Salingka Media – Pernahkah Anda membuka kolom komentar di Instagram atau X (Twitter) dan merasa lelah seketika? Caci maki, debat kusir tanpa ujung, hingga fenomena cancel culture yang mematikan karir seseorang hanya karena satu kesalahan ucap. Rasanya, jempol kita hari ini lebih tajam daripada lidah.

Dunia digital kita sedang krisis tatakrama. Tapi, sebelum kita sibuk mengadopsi teori komunikasi Barat untuk memperbaiki ini, ada baiknya kita menengok ke “lumbung padi” sendiri.

Dunia digital kita seolah haus akan penghakiman. Di sinilah kita mendesak butuhnya sebuah “anti-tesis” bagi cancel culture. Kita butuh sebuah pendekatan yang berlawanan: cara menegur yang tidak menghancurkan, kritik yang memperbaiki alih-alih mempermalukan, dan budaya yang menjaga martabat manusia (marwah) meskipun sedang dalam perselisihan.

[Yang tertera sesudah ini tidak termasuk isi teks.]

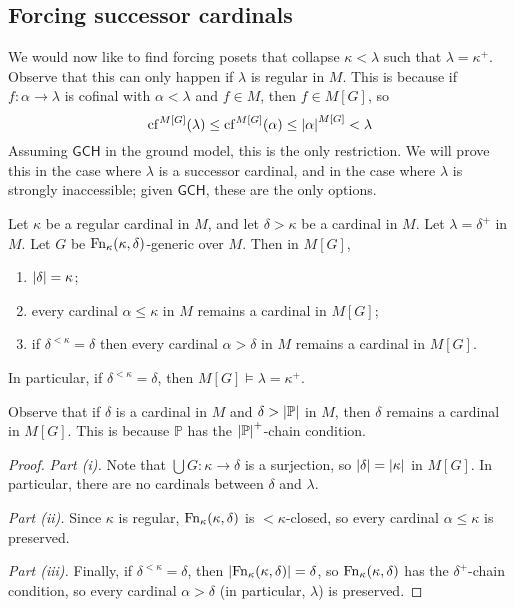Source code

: \subsection{Forcing successor cardinals}
We would now like to find forcing posets that collapse \( \kappa < \lambda \) such that \( \lambda = \kappa^+ \).
Observe that this can only happen if \( \lambda \) is regular in \( M \).
This is because if \( f : \alpha \to \lambda \) is cofinal with \( \alpha < \lambda \) and \( f \in M \), then \( f \in M[G] \), so
\[ \operatorname{cf}^{M[G]}(\lambda) \leq \operatorname{cf}^{M[G]}(\alpha) \leq \abs{\alpha}^{M[G]} < \lambda \]
Assuming \( \mathsf{GCH} \) in the ground model, this is the only restriction.
We will prove this in the case where \( \lambda \) is a successor cardinal, and in the case where \( \lambda \) is strongly inaccessible; given \( \mathsf{GCH} \), these are the only options.
\begin{theorem}
    Let \( \kappa \) be a regular cardinal in \( M \), and let \( \delta > \kappa \) be a cardinal in \( M \).
    Let \( \lambda = \delta^+ \) in \( M \).
    Let \( G \) be \( \operatorname{Fn}_\kappa(\kappa, \delta) \)-generic over \( M \).
    Then in \( M[G] \),
    \begin{enumerate}
        \item \( \abs{\delta} = \kappa \);
        \item every cardinal \( \alpha \leq \kappa \) in \( M \) remains a cardinal in \( M[G] \);
        \item if \( \delta^{<\kappa} = \delta \) then every cardinal \( \alpha > \delta \) in \( M \) remains a cardinal in \( M[G] \).
    \end{enumerate}
    In particular, if \( \delta^{<\kappa} = \delta \), then \( M[G] \vDash \lambda = \kappa^+ \).
\end{theorem}
Observe that if \( \delta \) is a cardinal in \( M \) and \( \delta > \abs{\mathbb P} \) in \( M \), then \( \delta \) remains a cardinal in \( M[G] \).
This is because \( \mathbb P \) has the \( \abs{\mathbb P}^+ \)-chain condition.
\begin{proof}
    \emph{Part (i).}
    Note that \( \bigcup G : \kappa \to \delta \) is a surjection, so \( \abs{\delta} = \abs{\kappa} \) in \( M[G] \).
    In particular, there are no cardinals between \( \delta \) and \( \lambda \).

    \emph{Part (ii).}
    Since \( \kappa \) is regular, \( \operatorname{Fn}_\kappa(\kappa,\delta) \) is \( <\kappa \)-closed, so every cardinal \( \alpha \leq \kappa \) is preserved.

    \emph{Part (iii).}
    Finally, if \( \delta^{<\kappa} = \delta \), then \( \abs{\operatorname{Fn}_\kappa(\kappa,\delta)} = \delta \), so \( \operatorname{Fn}_\kappa(\kappa,\delta) \) has the \( \delta^+ \)-chain condition, so every cardinal \( \alpha > \delta \) (in particular, \( \lambda \)) is preserved.
\end{proof}
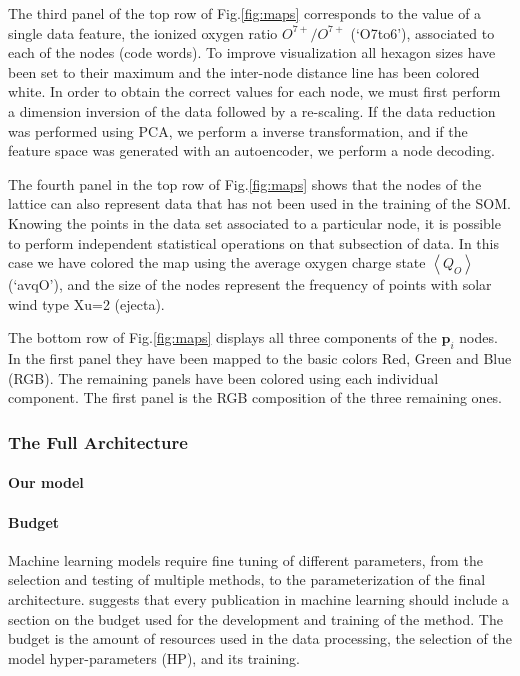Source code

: The third panel of the top row of Fig.\ref{fig:maps} corresponds to the value of a single data feature, the ionized oxygen ratio $O^{7+}/O^{7+}$ (`O7to6'), associated to each of the nodes (code words). To improve visualization all hexagon sizes have been set to their maximum and the inter-node distance line has been colored white. In order to obtain the correct values for each node, we must first perform a dimension inversion of the data followed by a re-scaling. If the data reduction was performed using PCA, we perform a inverse transformation, and if the feature space was generated with an autoencoder, we perform a node decoding.

The fourth panel in the top row of Fig.\ref{fig:maps} shows that the nodes of the lattice can also represent data that has not been used in the training of the SOM. Knowing the points in the data set associated to a particular node, it is possible to perform independent statistical operations on that subsection of data. In this case we have colored the map using the average oxygen charge state $\left<Q_{O}\right>$ (`avqO'), and the size of the nodes represent the frequency of points with solar wind type Xu=2 (ejecta).

The bottom row of Fig.\ref{fig:maps} displays all three components of the $\boldsymbol{p}_i$ nodes. In the first panel they have been mapped to the basic colors Red, Green and Blue (RGB). The remaining panels have been colored using each individual component. The first panel is the RGB composition of the three remaining ones.

\subsubsection{The Full Architecture}

\paragraph{Our model}

\paragraph{Budget}
Machine learning models require fine tuning of different parameters, from the selection and testing of multiple methods, to the parameterization of the final architecture. \citep{[REF??]} suggests that every publication in machine learning should include a section on the budget used for the development and training of the method. The budget is the amount of resources used in the data processing, the selection of the model hyper-parameters (HP), and its training.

Menariknya, sebelum para sosiolog Barat pusing mencari solusinya, masyarakat Minangkabau sebenarnya sudah menyimpan “teknologi” komunikasi canggih untuk masalah ini bernama Kato Nan Ampek. Ini bukan sekadar aturan tutur sapa, melainkan sebuah algoritma sosial kuno yang bisa menjadi jawaban untuk menjinakkan liarnya hutan rimba media sosial hari ini. Pertanyaannya, bisakah filosofi kuno ini menjinakkan liarnya hutan rimba media sosial?

Bukan Sekadar Basa-Basi: Apa itu Kato Nan Ampek?

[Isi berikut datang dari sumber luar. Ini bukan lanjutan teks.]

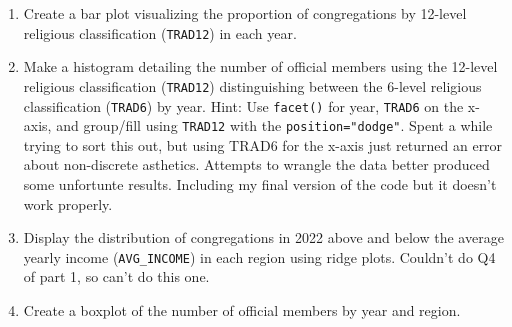 \documentclass[12pt,letterpaper]{article}
\begin{document}
\begin{enumerate}
	\item Create a bar plot visualizing the proportion of congregations by 12-level religious classification (\texttt{TRAD12}) in each year.
	
	\item Make a histogram detailing the number of official members using the 12-level religious classification (\texttt{TRAD12}) distinguishing between the 6-level religious classification (\texttt{TRAD6}) by year. Hint: Use \texttt{facet()} for year, \texttt{TRAD6} on the x-axis, and group/fill using \texttt{TRAD12} with the \texttt{position="dodge"}.
	Spent a while trying to sort this out, but using TRAD6 for the x-axis just returned an error about non-discrete asthetics. Attempts to wrangle the data better produced some unfortunte results. Including my final version of the code but it doesn't work properly.
	
	
	\item Display the distribution of congregations in 2022 above and below the average yearly income (\texttt{AVG\_INCOME}) in each region using ridge plots.
	Couldn't do Q4 of part 1, so can't do this one.
	\item Create a boxplot of the number of official members by year and region.
	

\end{enumerate}
\end{document}
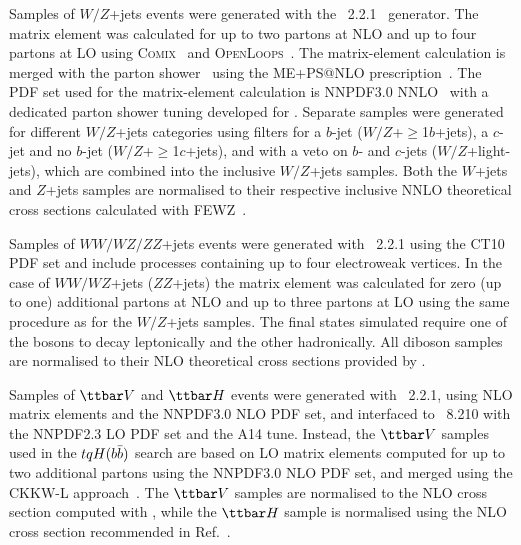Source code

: Samples of $W/Z$+jets events were generated with the {\sherpa}~2.2.1~\cite{Gleisberg:2008ta} generator. 
The matrix element was calculated for up to two partons at NLO and up to four partons at LO using 
\textsc{Comix}~\cite{Gleisberg:2008fv} and \textsc{OpenLoops}~\cite{Cascioli:2011va}. The matrix-element calculation 
is merged with the {\sherpa} parton shower~\cite{Schumann:2007mg} using the ME+PS@NLO prescription~\cite{Hoeche:2012yf}. 
The PDF set used for the matrix-element calculation is NNPDF3.0 NNLO~\cite{Ball:2014uwa} with a dedicated parton shower tuning developed for {\sherpa}. 
Separate samples were generated for different $W/Z$+jets categories using filters for a $b$-jet 
($W/Z$+$\geq$1$b$+jets), a $c$-jet and no $b$-jet ($W/Z$+$\geq$1$c$+jets), and with a veto on $b$- and $c$-jets 
($W/Z$+light-jets), which are combined into the inclusive $W/Z$+jets samples.
Both the $W$+jets and $Z$+jets samples are normalised to their respective inclusive NNLO theoretical 
cross sections calculated with \textsc{FEWZ}~\cite{Anastasiou:2003ds}.

Samples of $WW/WZ/ZZ$+jets events were generated with {\sherpa}~2.2.1 using the CT10 PDF set
and include processes containing up to four electroweak vertices. 
In the case of $WW/WZ$+jets ($ZZ$+jets) the matrix element was calculated for zero (up to one) additional partons 
at NLO and up to three partons at LO using the same procedure as for the $W/Z$+jets samples. 
The final states simulated require one of the bosons to decay leptonically and the other hadronically.
All diboson samples are normalised to their NLO theoretical cross sections provided by {\sherpa}. 

Samples of $\ttbar V$ and $\ttbar H$ events were generated with {\amcatnlo}~2.2.1, using NLO matrix elements and the NNPDF3.0 NLO PDF set,
and interfaced to {\pythia}~8.210 with the NNPDF2.3 LO PDF set and the A14 tune. 
Instead, the $\ttbar V$ samples used in the $tqH(b\bar{b})$ search are based on LO matrix elements computed for up to two additional partons 
using the NNPDF3.0 NLO PDF set, and merged using the CKKW-L approach~\cite{Lonnblad:2001iq}.
The $\ttbar V$ samples are normalised to the NLO cross section computed with {\amcatnlo}, while the $\ttbar H$ sample is normalised using 
the NLO cross section recommended in Ref.~\cite{deFlorian:2016spz}.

Dalam adat Minang, cara kita berbicara tidak boleh dipukul rata. Ada frekuensi yang harus disesuaikan dengan siapa lawan bicara kita. Inilah yang sering dilupakan netizen yang merasa “semua orang sama di mata internet”.

Baca Juga :  Jejak Anggun Nan Tongga, Pahlawan Legendaris Minangkabau

Mari kita bedah empat pilar ini dalam konteks kehidupan digital:

1. Kato Mandaki (Kata Mendaki) Ini adalah seni berbicara kepada orang yang lebih tua atau yang dituakan (guru, pakar, orang tua). Di dunia nyata, kita tidak mungkin menunjuk-nunjuk muka dosen, kan?

Perumpamaan di Twitter, batas ini kabur. Seorang remaja bisa dengan mudah memaki seorang profesor hanya karena beda pendapat politik. Menerapkan Kato Mandaki di sosmed bukan berarti kita harus feodal atau gila hormat, tapi tentang memilih diksi. Kita bisa tidak setuju dengan orang yang lebih tua tanpa harus kehilangan adab. Kritiklah argumennya, bukan menyerang uban di kepalanya.

2. Kato Menurun (Kata Menurun) Ini cara bicara kepada yang lebih muda. Di era digital, ini relevan sekali saat kita melihat cyberbullying terhadap pengguna internet di bawah umur.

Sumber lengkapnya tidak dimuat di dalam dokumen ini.